▶ What the task requires
Taking the line with "# Gravitate" as the first and the last line of the listing as the final one, please copy exactly those lines and no others, without pictures.

▶ Excerpted records
§ §
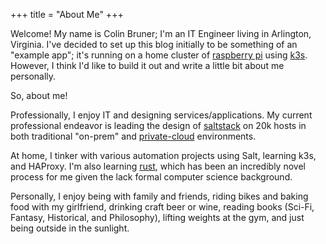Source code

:+++
title = "About Me"
+++

Welcome! My name is Colin Bruner; I'm an IT Engineer living in Arlington, Virginia. 
I've decided to set up this blog initially to be something of an "example app";
it's running on a home cluster of [raspberry pi][rpi] using [k3s][k3s].
However, I think I'd like to build it out and write a little bit about me 
personally.

So, about me!

Professionally, I enjoy IT and designing services/applications. My current 
professional endeavor is leading the design of [saltstack][salt] on 20k 
hosts in both traditional "on-prem" and [private-cloud][oss] environments.

At home, I tinker with various automation projects using Salt, learning k3s,
and HAProxy. I'm also learning [rust][rust], which has been an incredibly 
novel process for me given the lack formal computer science background.

Personally, I enjoy being with family and friends, riding bikes and baking 
food with my girlfriend, drinking craft beer or wine, reading books 
(Sci-Fi, Fantasy, Historical, and Philosophy), lifting weights at the gym, 
and just being outside in the sunlight.

[rpi]: https://www.raspberrypi.org/
[k3s]: https://github.com/rancher/k3s
[salt]: https://www.saltstack.com/
[oss]: https://www.openstack.org/
[rust]: https://www.rust-lang.org/

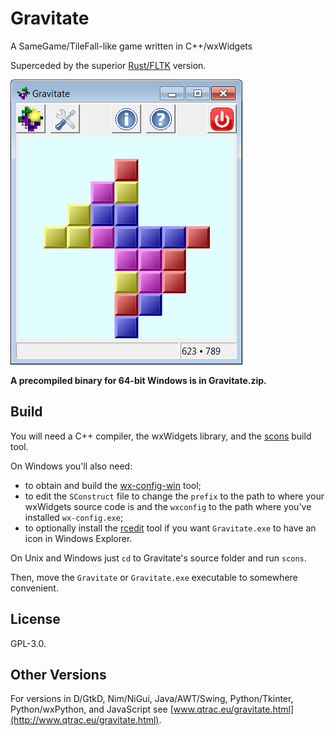 # Gravitate

A SameGame/TileFall-like game written in C++/wxWidgets

Superceded by the superior [Rust/FLTK](https://github.com/mark-summerfield/gravitate-rs) version.

![Screenshot](screenshot.png)

**A precompiled binary for 64-bit Windows is in Gravitate.zip.**

## Build

You will need a C++ compiler, the wxWidgets library, and the
[scons](https://scons.org/) build tool.

On Windows you'll also need:
- to obtain and build the
[wx-config-win](https://github.com/eranif/codelite/tree/master/sdk/wxconfig)
tool;
- to edit the `SConstruct` file to change the `prefix` to the path to where
  your wxWidgets source code is and the `wxconfig` to the path where you've
  installed `wx-config.exe`;
- to optionally install the [rcedit](https://github.com/electron/rcedit)
  tool if you want `Gravitate.exe` to have an icon in Windows Explorer.

On Unix and Windows just `cd` to Gravitate's source folder and run `scons`.

Then, move the `Gravitate` or `Gravitate.exe` executable to somewhere
convenient.

## License

GPL-3.0.

## Other Versions

For versions in D/GtkD, Nim/NiGui, Java/AWT/Swing, Python/Tkinter,
Python/wxPython, and JavaScript see
[www.qtrac.eu/gravitate.html](http://www.qtrac.eu/gravitate.html).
§ §
▶ Result of this exercise
 # Gravitate

A SameGame/TileFall-like game written in C++/wxWidgets

Superceded by the superior [Rust/FLTK](https://github.com/mark-summerfield/gravitate-rs) version.

![Screenshot](screenshot.png)

**A precompiled binary for 64-bit Windows is in Gravitate.zip.**

## Build

You will need a C++ compiler, the wxWidgets library, and the
[scons](https://scons.org/) build tool.

On Windows you'll also need:
- to obtain and build the
[wx-config-win](https://github.com/eranif/codelite/tree/master/sdk/wxconfig)
tool;
- to edit the `SConstruct` file to change the `prefix` to the path to where
  your wxWidgets source code is and the `wxconfig` to the path where you've
  installed `wx-config.exe`;
- to optionally install the [rcedit](https://github.com/electron/rcedit)
  tool if you want `Gravitate.exe` to have an icon in Windows Explorer.

On Unix and Windows just `cd` to Gravitate's source folder and run `scons`.

Then, move the `Gravitate` or `Gravitate.exe` executable to somewhere
convenient.

## License

GPL-3.0.

## Other Versions

For versions in D/GtkD, Nim/NiGui, Java/AWT/Swing, Python/Tkinter,
Python/wxPython, and JavaScript see
[www.qtrac.eu/gravitate.html](http://www.qtrac.eu/gravitate.html).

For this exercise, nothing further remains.